Plain-text document sources
• • • • •
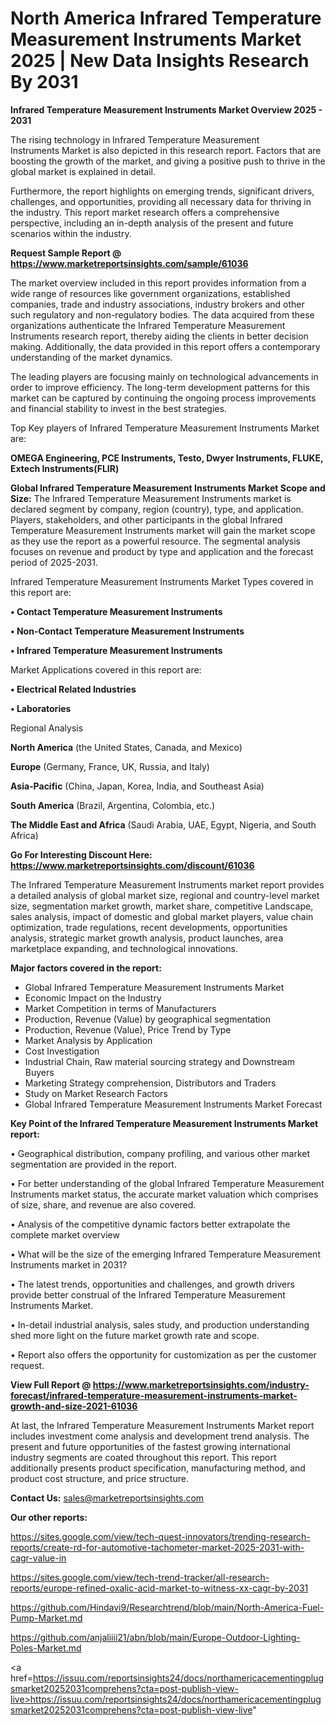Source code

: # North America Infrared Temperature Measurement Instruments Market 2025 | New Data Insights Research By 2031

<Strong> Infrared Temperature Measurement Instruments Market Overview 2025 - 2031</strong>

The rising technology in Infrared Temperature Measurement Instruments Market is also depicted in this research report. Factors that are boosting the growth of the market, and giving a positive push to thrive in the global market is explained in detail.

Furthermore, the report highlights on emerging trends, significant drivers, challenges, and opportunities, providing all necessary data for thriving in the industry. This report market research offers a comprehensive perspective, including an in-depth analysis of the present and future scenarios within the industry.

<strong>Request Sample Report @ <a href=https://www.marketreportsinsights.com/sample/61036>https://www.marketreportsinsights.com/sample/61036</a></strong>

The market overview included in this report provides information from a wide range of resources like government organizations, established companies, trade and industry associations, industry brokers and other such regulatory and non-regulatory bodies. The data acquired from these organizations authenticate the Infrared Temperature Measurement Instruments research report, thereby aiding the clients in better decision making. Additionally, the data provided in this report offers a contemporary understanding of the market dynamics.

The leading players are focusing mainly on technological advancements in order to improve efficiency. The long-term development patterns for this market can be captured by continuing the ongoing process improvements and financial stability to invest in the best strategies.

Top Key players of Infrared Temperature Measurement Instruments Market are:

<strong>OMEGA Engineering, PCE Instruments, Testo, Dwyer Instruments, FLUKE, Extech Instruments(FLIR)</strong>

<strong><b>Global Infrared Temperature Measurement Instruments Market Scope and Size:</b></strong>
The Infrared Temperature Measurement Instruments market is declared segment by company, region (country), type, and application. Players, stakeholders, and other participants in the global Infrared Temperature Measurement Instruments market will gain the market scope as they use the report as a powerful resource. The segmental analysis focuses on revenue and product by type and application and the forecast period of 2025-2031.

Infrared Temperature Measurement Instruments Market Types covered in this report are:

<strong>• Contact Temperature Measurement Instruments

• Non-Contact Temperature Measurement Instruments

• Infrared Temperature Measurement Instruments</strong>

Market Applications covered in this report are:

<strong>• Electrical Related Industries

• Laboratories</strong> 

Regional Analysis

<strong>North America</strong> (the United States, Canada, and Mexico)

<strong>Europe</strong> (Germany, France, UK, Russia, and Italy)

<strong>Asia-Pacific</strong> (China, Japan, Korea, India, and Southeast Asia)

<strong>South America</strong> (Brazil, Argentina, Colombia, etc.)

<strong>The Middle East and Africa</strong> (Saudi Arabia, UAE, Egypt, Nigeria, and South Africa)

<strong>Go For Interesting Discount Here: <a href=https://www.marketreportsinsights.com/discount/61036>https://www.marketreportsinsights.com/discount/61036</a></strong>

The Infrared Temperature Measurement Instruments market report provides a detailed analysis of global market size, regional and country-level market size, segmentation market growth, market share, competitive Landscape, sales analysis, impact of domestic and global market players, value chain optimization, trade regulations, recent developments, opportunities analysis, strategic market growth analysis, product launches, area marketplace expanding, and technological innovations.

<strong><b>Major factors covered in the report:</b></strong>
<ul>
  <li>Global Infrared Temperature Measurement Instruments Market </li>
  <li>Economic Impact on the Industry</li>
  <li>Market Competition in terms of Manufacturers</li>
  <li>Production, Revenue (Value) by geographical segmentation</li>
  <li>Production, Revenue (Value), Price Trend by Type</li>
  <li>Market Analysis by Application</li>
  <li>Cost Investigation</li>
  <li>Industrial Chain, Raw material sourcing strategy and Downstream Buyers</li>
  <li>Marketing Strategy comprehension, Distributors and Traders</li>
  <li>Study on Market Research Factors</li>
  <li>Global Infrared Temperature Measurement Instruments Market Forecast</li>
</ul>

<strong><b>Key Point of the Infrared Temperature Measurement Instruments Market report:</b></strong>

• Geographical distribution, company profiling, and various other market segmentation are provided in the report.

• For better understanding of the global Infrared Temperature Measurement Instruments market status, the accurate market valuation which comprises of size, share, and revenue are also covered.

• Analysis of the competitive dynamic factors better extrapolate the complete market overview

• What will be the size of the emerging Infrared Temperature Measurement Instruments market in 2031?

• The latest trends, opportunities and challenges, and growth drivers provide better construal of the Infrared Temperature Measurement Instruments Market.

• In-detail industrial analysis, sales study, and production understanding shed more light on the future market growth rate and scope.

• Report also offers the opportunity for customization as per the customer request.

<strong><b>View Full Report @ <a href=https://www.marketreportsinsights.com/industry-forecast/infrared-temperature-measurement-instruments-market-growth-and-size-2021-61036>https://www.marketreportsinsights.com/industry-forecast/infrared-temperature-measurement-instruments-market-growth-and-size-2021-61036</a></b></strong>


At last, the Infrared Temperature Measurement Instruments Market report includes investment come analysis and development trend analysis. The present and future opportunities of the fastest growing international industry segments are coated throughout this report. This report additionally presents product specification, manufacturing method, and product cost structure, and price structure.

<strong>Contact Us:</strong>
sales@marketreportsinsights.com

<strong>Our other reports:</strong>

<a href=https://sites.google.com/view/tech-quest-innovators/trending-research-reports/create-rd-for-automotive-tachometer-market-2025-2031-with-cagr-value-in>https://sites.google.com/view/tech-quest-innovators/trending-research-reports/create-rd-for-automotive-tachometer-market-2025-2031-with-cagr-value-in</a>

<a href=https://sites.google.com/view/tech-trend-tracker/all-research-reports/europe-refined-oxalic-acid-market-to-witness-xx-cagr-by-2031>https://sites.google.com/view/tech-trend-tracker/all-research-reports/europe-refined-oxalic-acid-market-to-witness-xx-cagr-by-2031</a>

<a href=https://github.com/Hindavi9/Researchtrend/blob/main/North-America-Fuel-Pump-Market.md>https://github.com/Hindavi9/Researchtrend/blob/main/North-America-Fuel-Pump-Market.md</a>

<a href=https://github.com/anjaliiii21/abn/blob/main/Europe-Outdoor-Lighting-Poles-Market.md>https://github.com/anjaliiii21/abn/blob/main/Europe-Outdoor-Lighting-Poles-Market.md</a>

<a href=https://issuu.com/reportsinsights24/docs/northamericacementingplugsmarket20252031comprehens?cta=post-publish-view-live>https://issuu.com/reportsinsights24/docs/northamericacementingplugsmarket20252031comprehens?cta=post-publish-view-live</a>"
• • • • •
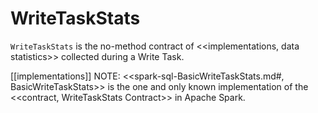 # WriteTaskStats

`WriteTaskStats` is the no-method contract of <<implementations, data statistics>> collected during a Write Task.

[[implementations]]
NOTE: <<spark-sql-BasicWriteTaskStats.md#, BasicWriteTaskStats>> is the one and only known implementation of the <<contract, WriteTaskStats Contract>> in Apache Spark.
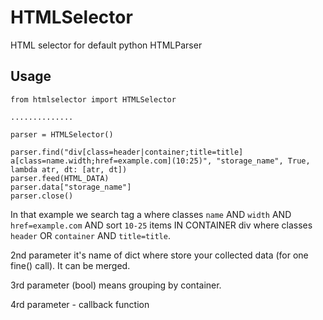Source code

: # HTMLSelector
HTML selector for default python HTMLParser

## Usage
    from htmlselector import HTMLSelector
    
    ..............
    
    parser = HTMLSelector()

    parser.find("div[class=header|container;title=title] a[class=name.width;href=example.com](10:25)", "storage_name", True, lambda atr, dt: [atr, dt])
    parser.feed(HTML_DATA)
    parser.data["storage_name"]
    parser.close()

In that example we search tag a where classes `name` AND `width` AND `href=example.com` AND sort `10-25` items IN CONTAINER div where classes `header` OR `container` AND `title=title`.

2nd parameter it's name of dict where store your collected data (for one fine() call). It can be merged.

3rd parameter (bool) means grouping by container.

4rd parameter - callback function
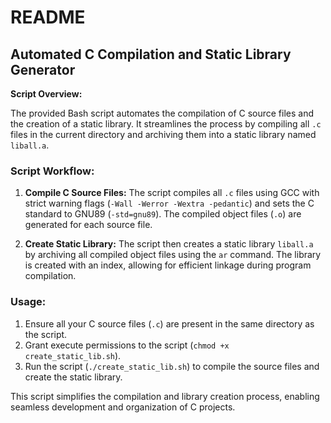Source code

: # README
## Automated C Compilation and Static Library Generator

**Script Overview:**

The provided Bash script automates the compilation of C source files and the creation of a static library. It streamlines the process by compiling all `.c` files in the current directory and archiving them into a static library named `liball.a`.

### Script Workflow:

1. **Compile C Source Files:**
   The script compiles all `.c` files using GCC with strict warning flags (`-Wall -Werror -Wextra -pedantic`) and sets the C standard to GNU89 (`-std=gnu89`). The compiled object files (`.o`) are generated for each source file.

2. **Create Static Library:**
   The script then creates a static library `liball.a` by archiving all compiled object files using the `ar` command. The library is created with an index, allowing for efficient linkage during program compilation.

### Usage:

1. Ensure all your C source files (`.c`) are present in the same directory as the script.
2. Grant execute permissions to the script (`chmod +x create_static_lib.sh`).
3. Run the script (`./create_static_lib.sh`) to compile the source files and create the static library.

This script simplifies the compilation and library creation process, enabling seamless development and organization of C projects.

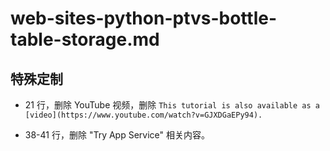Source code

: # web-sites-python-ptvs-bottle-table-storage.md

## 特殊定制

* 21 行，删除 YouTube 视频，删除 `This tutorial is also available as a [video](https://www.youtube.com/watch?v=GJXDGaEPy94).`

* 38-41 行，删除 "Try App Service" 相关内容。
• • • • •
Activity —
Reproduce only the lines above, starting at the line with "parser.close()" and ending at the line with "In that example", exactly as written.

Answer to this problem —
    parser.close()

In that example we search tag a where classes `name` AND `width` AND `href=example.com` AND sort `10-25` items IN CONTAINER div where classes `header` OR `container` AND `title=title`.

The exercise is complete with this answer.